Stored items from a collection
====

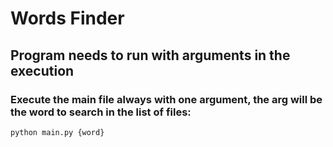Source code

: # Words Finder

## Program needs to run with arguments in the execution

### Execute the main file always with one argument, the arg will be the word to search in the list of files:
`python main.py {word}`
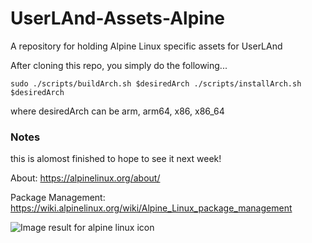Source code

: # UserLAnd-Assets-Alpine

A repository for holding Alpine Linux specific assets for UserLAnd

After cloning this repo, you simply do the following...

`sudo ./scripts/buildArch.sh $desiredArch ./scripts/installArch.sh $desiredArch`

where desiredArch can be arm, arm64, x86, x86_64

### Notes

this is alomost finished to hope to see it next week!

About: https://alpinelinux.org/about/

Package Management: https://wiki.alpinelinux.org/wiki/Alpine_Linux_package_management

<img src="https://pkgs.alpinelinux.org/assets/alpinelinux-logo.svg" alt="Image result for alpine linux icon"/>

====

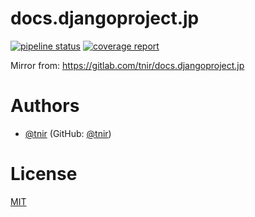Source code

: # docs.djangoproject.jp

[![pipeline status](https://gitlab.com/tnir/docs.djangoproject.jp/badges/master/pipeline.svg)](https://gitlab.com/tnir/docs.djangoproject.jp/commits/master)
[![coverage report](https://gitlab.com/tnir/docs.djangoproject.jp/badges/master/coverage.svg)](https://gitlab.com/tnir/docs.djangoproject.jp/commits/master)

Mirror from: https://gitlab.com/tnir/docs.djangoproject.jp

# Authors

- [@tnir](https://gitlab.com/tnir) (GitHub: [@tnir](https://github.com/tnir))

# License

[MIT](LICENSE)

====

■ **What you should do**
Find and copy every line in the entries above where the string "master" occurs.

■ **Result for this task**
[![pipeline status](https://gitlab.com/tnir/docs.djangoproject.jp/badges/master/pipeline.svg)](https://gitlab.com/tnir/docs.djangoproject.jp/commits/master)
[![coverage report](https://gitlab.com/tnir/docs.djangoproject.jp/badges/master/coverage.svg)](https://gitlab.com/tnir/docs.djangoproject.jp/commits/master)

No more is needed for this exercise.